_Records supplied_.
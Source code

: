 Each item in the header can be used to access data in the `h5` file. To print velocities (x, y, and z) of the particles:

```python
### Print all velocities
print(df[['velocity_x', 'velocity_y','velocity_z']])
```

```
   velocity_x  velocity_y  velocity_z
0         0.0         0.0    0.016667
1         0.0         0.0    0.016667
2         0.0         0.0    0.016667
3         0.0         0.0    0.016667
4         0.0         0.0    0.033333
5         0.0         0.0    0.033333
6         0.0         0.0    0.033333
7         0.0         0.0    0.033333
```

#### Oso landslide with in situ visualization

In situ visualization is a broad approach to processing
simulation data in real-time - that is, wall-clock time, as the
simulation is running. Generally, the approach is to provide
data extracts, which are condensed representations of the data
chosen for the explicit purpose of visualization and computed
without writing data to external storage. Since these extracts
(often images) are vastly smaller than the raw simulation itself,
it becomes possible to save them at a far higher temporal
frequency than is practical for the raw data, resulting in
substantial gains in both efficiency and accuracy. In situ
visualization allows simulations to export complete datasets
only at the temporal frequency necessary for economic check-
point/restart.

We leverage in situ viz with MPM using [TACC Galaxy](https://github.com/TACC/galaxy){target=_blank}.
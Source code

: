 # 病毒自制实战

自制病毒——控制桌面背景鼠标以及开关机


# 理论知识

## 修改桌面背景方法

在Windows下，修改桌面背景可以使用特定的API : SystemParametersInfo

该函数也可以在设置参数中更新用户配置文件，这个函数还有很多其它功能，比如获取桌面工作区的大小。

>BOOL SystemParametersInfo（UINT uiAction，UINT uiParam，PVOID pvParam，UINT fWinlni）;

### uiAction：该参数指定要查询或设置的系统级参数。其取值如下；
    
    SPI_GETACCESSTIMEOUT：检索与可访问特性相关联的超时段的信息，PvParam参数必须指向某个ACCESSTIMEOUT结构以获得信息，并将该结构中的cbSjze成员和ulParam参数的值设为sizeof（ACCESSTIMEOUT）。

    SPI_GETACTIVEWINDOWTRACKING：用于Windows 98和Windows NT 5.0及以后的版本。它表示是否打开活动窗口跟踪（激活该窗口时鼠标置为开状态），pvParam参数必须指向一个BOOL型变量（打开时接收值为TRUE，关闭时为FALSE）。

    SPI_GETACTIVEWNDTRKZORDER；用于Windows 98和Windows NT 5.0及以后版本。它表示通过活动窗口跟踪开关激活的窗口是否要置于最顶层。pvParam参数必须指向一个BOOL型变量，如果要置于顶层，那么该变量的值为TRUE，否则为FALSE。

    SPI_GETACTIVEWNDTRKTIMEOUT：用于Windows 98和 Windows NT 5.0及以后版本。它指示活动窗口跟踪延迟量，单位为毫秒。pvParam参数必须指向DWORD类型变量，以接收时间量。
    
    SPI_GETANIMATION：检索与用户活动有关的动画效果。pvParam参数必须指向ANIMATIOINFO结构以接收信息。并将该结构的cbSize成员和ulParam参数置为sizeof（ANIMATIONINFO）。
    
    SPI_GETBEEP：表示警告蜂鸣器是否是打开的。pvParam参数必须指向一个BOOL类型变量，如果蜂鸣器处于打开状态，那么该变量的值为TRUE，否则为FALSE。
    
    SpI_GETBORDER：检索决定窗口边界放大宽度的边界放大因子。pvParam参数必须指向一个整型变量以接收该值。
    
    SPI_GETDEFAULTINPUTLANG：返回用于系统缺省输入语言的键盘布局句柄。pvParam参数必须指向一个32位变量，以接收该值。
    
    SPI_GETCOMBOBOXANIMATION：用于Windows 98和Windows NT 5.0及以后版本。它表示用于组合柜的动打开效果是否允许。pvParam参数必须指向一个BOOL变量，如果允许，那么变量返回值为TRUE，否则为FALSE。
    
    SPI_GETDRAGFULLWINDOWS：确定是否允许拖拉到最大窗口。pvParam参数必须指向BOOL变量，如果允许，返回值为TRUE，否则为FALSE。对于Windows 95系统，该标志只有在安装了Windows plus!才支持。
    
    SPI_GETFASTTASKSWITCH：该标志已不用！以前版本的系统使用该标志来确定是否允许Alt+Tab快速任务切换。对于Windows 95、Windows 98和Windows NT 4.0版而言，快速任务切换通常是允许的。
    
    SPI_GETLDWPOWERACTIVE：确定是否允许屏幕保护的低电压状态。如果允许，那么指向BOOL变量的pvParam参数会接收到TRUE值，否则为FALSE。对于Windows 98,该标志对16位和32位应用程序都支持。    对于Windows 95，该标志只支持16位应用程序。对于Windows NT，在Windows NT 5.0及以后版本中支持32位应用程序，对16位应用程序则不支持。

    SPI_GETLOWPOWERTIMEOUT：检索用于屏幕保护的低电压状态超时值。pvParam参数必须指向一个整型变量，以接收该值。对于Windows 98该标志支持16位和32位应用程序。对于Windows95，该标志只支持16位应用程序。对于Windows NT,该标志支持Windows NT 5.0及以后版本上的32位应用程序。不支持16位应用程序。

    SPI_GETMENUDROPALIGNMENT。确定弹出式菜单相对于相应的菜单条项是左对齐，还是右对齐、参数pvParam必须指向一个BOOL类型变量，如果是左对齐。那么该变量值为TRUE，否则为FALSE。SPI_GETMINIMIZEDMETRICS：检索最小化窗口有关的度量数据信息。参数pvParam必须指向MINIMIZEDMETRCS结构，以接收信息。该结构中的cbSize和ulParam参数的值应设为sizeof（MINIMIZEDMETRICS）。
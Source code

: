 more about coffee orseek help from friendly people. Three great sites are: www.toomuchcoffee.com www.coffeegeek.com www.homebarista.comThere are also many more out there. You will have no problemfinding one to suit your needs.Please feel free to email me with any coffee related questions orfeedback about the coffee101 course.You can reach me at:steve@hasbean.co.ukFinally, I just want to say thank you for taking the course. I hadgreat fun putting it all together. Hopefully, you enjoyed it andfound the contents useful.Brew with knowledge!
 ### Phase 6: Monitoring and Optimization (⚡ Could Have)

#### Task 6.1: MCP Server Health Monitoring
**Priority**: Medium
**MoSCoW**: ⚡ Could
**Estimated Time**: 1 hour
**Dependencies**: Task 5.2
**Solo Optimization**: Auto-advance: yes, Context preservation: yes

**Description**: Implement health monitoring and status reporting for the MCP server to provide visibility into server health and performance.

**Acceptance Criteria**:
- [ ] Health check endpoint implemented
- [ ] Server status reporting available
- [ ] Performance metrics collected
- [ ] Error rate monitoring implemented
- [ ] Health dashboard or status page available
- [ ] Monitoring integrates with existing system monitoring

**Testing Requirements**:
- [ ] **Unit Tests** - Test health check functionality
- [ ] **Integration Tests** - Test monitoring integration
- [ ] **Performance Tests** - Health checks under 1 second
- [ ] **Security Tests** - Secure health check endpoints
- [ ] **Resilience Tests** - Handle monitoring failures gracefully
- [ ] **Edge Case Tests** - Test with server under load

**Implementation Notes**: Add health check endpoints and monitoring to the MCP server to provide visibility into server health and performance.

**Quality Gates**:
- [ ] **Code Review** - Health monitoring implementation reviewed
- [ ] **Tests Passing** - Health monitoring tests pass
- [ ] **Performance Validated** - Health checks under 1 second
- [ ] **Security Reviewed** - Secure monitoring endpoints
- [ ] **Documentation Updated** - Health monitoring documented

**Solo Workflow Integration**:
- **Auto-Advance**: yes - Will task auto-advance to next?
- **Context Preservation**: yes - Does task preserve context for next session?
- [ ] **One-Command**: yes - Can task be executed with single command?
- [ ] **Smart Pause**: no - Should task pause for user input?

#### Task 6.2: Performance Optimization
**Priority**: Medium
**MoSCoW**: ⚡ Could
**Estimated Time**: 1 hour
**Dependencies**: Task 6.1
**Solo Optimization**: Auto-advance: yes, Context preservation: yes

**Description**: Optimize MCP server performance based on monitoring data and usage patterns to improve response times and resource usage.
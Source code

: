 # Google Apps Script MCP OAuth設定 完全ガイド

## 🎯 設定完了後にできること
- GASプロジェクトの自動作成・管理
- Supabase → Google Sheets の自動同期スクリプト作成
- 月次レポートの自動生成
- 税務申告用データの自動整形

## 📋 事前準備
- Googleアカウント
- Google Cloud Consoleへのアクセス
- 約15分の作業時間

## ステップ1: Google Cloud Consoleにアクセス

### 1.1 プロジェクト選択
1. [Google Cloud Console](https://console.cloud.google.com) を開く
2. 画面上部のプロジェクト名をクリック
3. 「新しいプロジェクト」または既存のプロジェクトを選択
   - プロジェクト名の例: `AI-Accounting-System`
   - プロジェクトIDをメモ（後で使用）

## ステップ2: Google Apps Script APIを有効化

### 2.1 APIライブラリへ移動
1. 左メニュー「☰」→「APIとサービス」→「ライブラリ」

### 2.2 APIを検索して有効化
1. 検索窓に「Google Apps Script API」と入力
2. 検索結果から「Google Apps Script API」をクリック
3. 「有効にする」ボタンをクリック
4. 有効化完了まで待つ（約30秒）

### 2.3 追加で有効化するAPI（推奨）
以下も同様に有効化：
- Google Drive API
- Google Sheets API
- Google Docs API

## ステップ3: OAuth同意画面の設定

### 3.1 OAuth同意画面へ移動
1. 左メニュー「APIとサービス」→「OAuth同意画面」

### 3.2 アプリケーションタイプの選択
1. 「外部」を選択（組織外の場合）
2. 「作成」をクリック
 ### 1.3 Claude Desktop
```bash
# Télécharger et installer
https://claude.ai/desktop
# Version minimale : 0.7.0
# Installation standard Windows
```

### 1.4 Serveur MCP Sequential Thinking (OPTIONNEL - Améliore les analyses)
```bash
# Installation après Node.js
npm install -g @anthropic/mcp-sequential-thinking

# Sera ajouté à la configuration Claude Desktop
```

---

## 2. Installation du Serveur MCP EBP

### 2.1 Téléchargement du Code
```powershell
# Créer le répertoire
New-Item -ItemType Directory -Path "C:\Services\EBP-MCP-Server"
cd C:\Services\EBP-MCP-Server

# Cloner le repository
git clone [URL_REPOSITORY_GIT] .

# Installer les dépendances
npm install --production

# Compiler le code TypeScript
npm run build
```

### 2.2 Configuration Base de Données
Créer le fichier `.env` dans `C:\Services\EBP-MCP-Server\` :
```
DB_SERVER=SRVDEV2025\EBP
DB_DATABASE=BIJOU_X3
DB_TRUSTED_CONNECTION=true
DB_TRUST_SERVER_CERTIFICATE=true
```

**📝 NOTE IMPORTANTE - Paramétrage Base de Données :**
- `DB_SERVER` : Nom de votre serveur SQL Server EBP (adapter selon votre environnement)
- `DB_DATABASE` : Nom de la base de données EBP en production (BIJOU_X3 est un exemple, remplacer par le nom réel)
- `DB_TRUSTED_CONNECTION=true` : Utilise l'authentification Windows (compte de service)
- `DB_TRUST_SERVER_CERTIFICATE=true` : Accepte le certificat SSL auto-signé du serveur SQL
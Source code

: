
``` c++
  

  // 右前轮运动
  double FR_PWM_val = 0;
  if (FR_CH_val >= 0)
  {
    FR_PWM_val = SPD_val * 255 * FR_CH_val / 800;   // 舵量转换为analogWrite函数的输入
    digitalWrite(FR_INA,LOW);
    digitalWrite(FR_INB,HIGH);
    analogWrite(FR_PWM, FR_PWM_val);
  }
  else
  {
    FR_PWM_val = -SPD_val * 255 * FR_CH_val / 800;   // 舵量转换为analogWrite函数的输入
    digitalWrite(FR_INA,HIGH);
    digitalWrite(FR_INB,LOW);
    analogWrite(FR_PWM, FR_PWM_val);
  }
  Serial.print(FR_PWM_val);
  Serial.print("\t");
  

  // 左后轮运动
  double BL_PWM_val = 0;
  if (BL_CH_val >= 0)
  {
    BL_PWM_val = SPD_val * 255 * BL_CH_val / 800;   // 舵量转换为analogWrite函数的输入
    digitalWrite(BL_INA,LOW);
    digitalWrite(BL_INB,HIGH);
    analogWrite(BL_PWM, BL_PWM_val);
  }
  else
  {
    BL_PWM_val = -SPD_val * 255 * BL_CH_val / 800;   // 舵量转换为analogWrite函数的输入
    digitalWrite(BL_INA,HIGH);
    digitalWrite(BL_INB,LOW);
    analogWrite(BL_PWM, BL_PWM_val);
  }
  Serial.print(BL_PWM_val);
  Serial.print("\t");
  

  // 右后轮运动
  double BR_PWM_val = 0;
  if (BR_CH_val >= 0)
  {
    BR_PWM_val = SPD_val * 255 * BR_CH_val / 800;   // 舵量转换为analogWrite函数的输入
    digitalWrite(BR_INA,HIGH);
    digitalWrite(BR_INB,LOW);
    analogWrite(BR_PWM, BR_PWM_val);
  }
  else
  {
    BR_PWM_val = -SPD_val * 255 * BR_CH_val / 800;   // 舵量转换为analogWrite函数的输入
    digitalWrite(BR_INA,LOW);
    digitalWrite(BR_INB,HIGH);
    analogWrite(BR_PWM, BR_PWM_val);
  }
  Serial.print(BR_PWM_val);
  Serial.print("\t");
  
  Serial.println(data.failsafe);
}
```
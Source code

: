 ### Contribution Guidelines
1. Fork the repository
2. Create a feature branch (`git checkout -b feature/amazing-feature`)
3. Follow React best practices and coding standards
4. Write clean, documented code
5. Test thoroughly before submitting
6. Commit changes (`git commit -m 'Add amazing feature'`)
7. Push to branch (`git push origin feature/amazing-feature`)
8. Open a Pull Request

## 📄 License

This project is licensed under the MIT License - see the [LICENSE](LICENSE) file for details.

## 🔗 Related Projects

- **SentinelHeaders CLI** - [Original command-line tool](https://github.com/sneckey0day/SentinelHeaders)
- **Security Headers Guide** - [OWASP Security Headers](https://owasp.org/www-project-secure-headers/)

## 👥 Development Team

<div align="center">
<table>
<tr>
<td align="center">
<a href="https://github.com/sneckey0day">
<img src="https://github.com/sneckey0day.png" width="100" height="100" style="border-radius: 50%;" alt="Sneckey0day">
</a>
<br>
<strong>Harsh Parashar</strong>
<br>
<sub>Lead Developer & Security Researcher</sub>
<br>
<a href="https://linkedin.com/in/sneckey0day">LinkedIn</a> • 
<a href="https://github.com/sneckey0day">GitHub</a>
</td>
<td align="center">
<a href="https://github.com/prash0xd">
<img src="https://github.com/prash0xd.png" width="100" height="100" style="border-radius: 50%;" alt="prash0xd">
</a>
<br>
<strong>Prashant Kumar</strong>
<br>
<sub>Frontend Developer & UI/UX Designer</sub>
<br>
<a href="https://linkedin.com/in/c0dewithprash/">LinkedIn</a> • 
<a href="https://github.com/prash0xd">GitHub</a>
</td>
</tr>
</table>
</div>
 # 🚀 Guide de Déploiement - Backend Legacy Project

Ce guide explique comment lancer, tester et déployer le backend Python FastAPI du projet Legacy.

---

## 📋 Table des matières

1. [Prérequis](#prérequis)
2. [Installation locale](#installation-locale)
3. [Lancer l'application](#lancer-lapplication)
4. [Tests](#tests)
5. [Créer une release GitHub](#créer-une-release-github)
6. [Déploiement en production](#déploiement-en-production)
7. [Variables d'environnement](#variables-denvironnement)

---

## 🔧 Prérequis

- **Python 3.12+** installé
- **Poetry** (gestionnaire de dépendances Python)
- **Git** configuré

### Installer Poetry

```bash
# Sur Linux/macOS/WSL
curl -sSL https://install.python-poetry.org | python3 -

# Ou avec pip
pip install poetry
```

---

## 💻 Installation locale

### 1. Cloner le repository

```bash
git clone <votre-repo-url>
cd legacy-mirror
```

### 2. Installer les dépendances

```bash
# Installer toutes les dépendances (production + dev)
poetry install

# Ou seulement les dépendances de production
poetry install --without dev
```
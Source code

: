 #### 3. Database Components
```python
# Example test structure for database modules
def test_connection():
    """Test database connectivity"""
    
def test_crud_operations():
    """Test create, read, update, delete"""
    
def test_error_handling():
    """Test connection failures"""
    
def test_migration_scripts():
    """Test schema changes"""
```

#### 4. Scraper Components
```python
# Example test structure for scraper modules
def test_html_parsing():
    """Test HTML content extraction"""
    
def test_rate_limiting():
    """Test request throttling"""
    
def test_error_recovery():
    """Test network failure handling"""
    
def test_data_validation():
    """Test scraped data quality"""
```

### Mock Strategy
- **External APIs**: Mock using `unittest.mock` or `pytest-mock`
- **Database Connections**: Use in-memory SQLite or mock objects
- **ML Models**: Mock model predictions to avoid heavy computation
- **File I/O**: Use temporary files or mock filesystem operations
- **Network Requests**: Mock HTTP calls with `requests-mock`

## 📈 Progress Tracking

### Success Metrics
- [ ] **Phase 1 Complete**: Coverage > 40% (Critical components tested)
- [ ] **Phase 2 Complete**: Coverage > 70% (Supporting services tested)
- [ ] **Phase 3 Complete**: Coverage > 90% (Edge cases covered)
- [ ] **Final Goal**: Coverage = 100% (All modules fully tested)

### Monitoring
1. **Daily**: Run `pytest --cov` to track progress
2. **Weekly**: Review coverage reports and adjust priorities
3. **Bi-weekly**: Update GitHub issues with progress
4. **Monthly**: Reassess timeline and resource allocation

_Problem statement_. Exactly the lines from the one that holds "- [ ] **Phase 3" through the final line of the records above should be written out, and only those.

_Solution_.
- [ ] **Phase 3 Complete**: Coverage > 90% (Edge cases covered)
- [ ] **Final Goal**: Coverage = 100% (All modules fully tested)

### Monitoring
1. **Daily**: Run `pytest --cov` to track progress
2. **Weekly**: Review coverage reports and adjust priorities
3. **Bi-weekly**: Update GitHub issues with progress
4. **Monthly**: Reassess timeline and resource allocation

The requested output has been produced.